Musical Drama Analysis

Evolution of the Musical

(Critical Edition of Dramatic Literature)

Musical theater in English goes back to the court masques of the Renaissance—private productions that, in the case of Ben Jonson’s works, achieved a highly wrought integration of poetry, music, and spectacle. William Shakespeare first made a musical production number part of public theater when he inserted a full masque into the action of The Tempest (pr. 1611).

Strangely, the vicissitudes that beset English drama over the next century had the effect of encouraging musical theater. The Puritan Commonwealth’s proscription extended to plays only; while few dared to indulge in this loophole with impunity, opera in English first dates from this period. The first English opera was The Siege of Rhodes (pr. 1656) with songs by several composers. The Restoration authorities also restrained legitimate drama, this time by awarding exclusive patents to the Covent Garden and the Drury Lane theaters; again musical theater went unrestricted. Even when musical entertainment was finally brought under governmental regulation early in the eighteenth century through the issuing of burletta licenses, the effect was to further musical theater, for the licensing rules established a minimum of five musical numbers per act as a requirement for a license; the real purpose of the burletta licenses was to provide further protection for the two legitimate theaters.

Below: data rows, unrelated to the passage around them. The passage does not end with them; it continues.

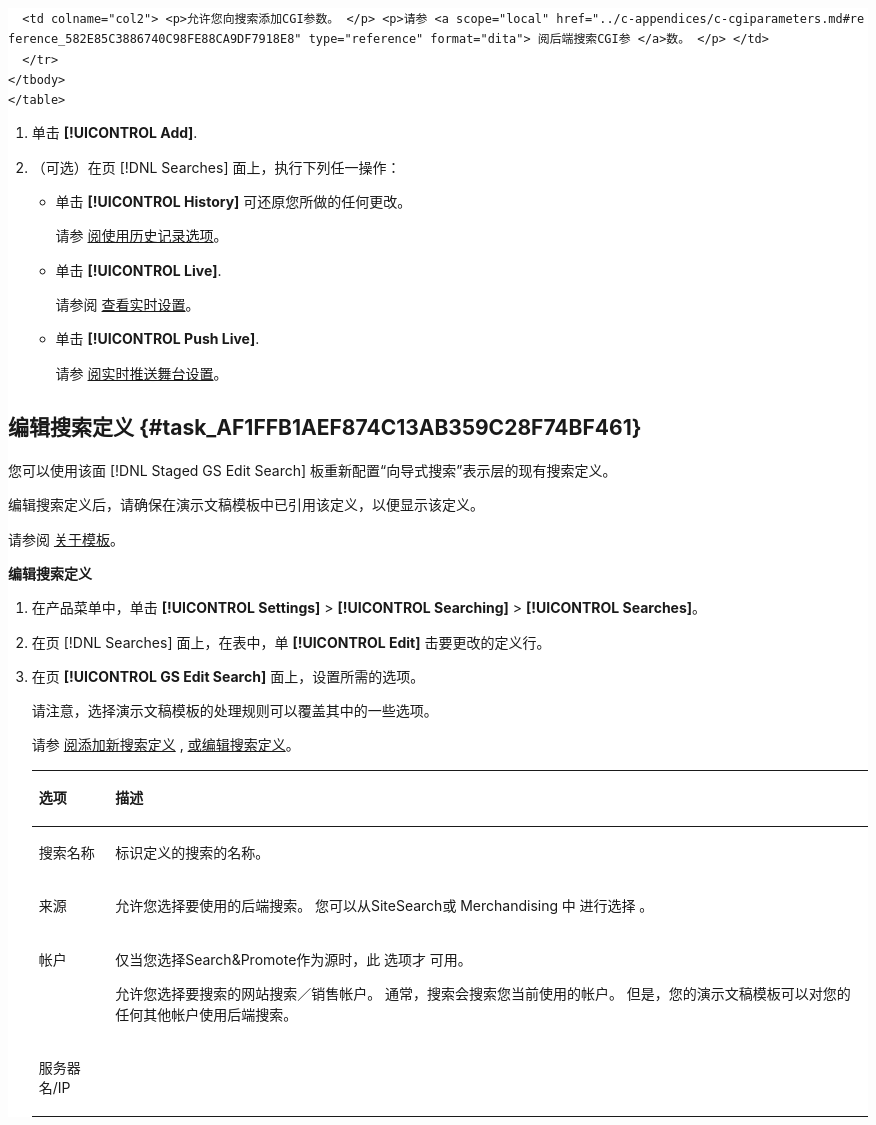      <td colname="col2"> <p>允许您向搜索添加CGI参数。 </p> <p>请参 <a scope="local" href="../c-appendices/c-cgiparameters.md#reference_582E85C3886740C98FE88CA9DF7918E8" type="reference" format="dita"> 阅后端搜索CGI参 </a>数。 </p> </td> 
      </tr> 
    </tbody> 
    </table>

1. 单击 **[!UICONTROL Add]**.
1. （可选）在页 [!DNL Searches] 面上，执行下列任一操作：

   * 单击 **[!UICONTROL History]** 可还原您所做的任何更改。

      请参 [阅使用历史记录选项](../t-using-the-history-option.md#task_70DD3F87A67242BBBD2CB27156F43002)。

   * 单击 **[!UICONTROL Live]**.

      请参阅 [查看实时设置](../c-about-staging.md#task_401A0EBDB5DB4D4CA933CBA7BECDC10F)。

   * 单击 **[!UICONTROL Push Live]**.

      请参 [阅实时推送舞台设置](../c-about-staging.md#task_44306783B4C0408AAA58B471DAF2D9A4)。

## 编辑搜索定义 {#task_AF1FFB1AEF874C13AB359C28F74BF461}

您可以使用该面 [!DNL Staged GS Edit Search] 板重新配置“向导式搜索”表示层的现有搜索定义。



编辑搜索定义后，请确保在演示文稿模板中已引用该定义，以便显示该定义。

请参阅 [关于模板](../c-about-design-menu/c-about-templates.md#concept_06EB481B14864E18A8AE2BCD1D6EF0B5)。

**编辑搜索定义**

1. 在产品菜单中，单击 **[!UICONTROL Settings]** > **[!UICONTROL Searching]** > **[!UICONTROL Searches]**。
1. 在页 [!DNL Searches] 面上，在表中，单 **[!UICONTROL Edit]** 击要更改的定义行。
1. 在页 **[!UICONTROL GS Edit Search]** 面上，设置所需的选项。

   

   请注意，选择演示文稿模板的处理规则可以覆盖其中的一些选项。

   请参 [阅添加新搜索定义](../c-about-settings-menu/c-about-searching-menu.md#task_98D3A168AB5D4F30A1ADB6E0D48AB648) , [或编辑搜索定义](../c-about-settings-menu/c-about-searching-menu.md#task_AF1FFB1AEF874C13AB359C28F74BF461)。

   <table> 
    <thead> 
      <tr> 
      <th colname="col1" class="entry"> <p>选项 </p> </th> 
      <th colname="col2" class="entry"> <p>描述 </p> </th> 
      </tr> 
    </thead>
    <tbody> 
      <tr> 
      <td colname="col1"> <p>搜索名称 </p> </td> 
      <td colname="col2"> <p>标识定义的搜索的名称。 </p> </td> 
      </tr> 
      <tr> 
      <td colname="col1"> <p>来源 </p> </td> 
      <td colname="col2"> <p>允许您选择要使用的后端搜索。 您可以从SiteSearch或 <span class="wintitle"> Merchandising </span> 中 <span class="wintitle"> 进行选择 </span>。 </p> </td> 
      </tr> 
      <tr> 
      <td colname="col1"> <p>帐户 </p> </td> 
      <td colname="col2"> <p>仅当您选择Search&amp;Promote作为源时，此 <span class="uicontrol"> 选项才 </span> 可用。 </p> <p>允许您选择要搜索的网站搜索／销售帐户。 通常，搜索会搜索您当前使用的帐户。 但是，您的演示文稿模板可以对您的任何其他帐户使用后端搜索。 </p> </td> 
      </tr> 
      <tr> 
      <td colname="col1"> <p>服务器名/IP </p> </td>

With all this opportunity, one might suppose that musical theater in England matured rapidly during the reign of the Georges, but this is not so. The artistic success of John Gay ’s The Beggar’s Opera (pr. 1728), the earliest theater piece identifiable as a musical drama or musical play, was singular. No exceptional work of popular musical theater appeared again for 150 years, until the musical plays of W. S. Gilbert and Sir Arthur Sullivan, which are most frequently labeled “comic operas.”

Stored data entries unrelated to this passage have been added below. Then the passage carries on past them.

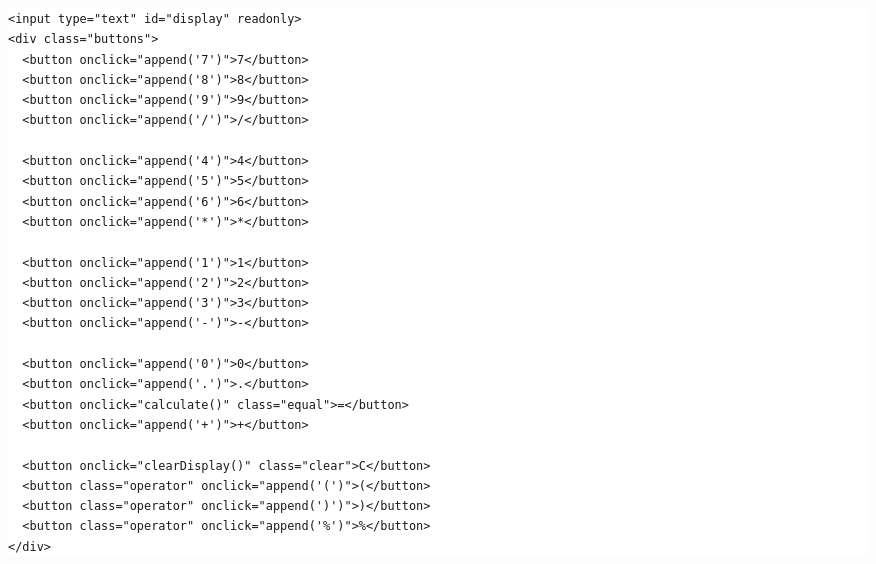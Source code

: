   <div class="calculator">
    
    <input type="text" id="display" readonly>
    <div class="buttons">
      <button onclick="append('7')">7</button>
      <button onclick="append('8')">8</button>
      <button onclick="append('9')">9</button>
      <button onclick="append('/')">/</button>

      <button onclick="append('4')">4</button>
      <button onclick="append('5')">5</button>
      <button onclick="append('6')">6</button>
      <button onclick="append('*')">*</button>

      <button onclick="append('1')">1</button>
      <button onclick="append('2')">2</button>
      <button onclick="append('3')">3</button>
      <button onclick="append('-')">-</button>

      <button onclick="append('0')">0</button>
      <button onclick="append('.')">.</button>
      <button onclick="calculate()" class="equal">=</button>
      <button onclick="append('+')">+</button>

      <button onclick="clearDisplay()" class="clear">C</button>
      <button class="operator" onclick="append('(')">(</button>
      <button class="operator" onclick="append(')')">)</button>
      <button class="operator" onclick="append('%')">%</button>
    </div>
  </div>

  <script>
    function append(value) {
      document.getElementById('display').value += value;
    }
    function clearDisplay() {
      document.getElementById('display').value = '';
    }
    function calculate() {
      try {
        document.getElementById('display').value = 
          eval(document.getElementById('display').value);
      } catch {
        alert("Invalid Expression");
      }
    }
  </script>
</body>
</html>
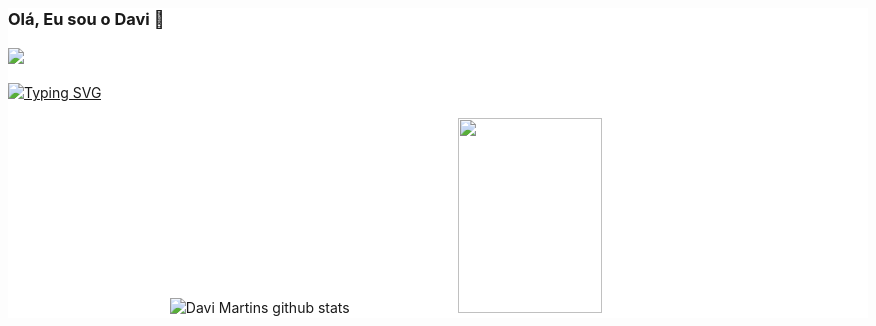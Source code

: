 ### Olá, Eu sou o Davi 👋

<img width=100% src="https://capsule-render.vercel.app/api?type=waving&color=317873&height=120&section=header"/>

[![Typing SVG](https://readme-typing-svg.herokuapp.com/?color=317873&size=35&center=true&vCenter=true&width=1000&lines=Olá,+Meu+nome+é+Davi+Martins;Atualmente,+estou+a+procura+de+um+estágio+;Curso+Análise+e+Desenvolvimento+de+Sistemas;Seja+Bem+Vindo+ao+meu+GitHub!+:%29)](https://git.io/typing-svg)

<div align="center">  
  <img width="49%" height="195px" src="https://github-readme-stats.vercel.app/api?username=DaviMartiins01&show_icons=true&count_private=true&hide_border=true&title_color=317873&icon_color=317873&text_color=c9d1d9&bg_color=0d1117" alt="Davi Martins github stats" /> 
  <img width="41%" height="195px" src="https://github-readme-stats.vercel.app/api/top-langs/?username=DaviMartiins01&layout=compact&hide_border=true&title_color=317873&text_color=317873&bg_color=0d1117" />
</div>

Gay’s purposes in The Beggar’s Opera were satiric, his victim the Italianate opera made fashionable by George Frederick Handel, but his approach to musical theater clearly foreshadowed that of the modern musical play. For opera’s knights and princesses, Gay substituted highwaymen and whores. Instead of recitative, Gay used spoken dialogue. Finally, the music for The Beggar’s Opera was not classical; in sixty-nine numbers, Gay’s characters sang lyrics set to the popular tunes of the day, including a few of Handel’s.

Gay’s success spawned many imitations. Indeed, burlesquing the pretentions of high art, whether opera or literature, never lost its popularity, although, after Gay, few of these works were evening-length pieces. Also popular were shows such as Tom and Jerry: Or, Life in London (pr. 1823), Pierce Egan’s theater work, which was part comic sketch, part travelogue, part musical. Shorter early musicals were performed on bills in variety or vaudeville theaters. Variety was the most popular of all the musical theater forms; in and out of favor over the decades were pantomime (only partly mute) and the “extravaganza,” a form that featured dance (frequently with an element of...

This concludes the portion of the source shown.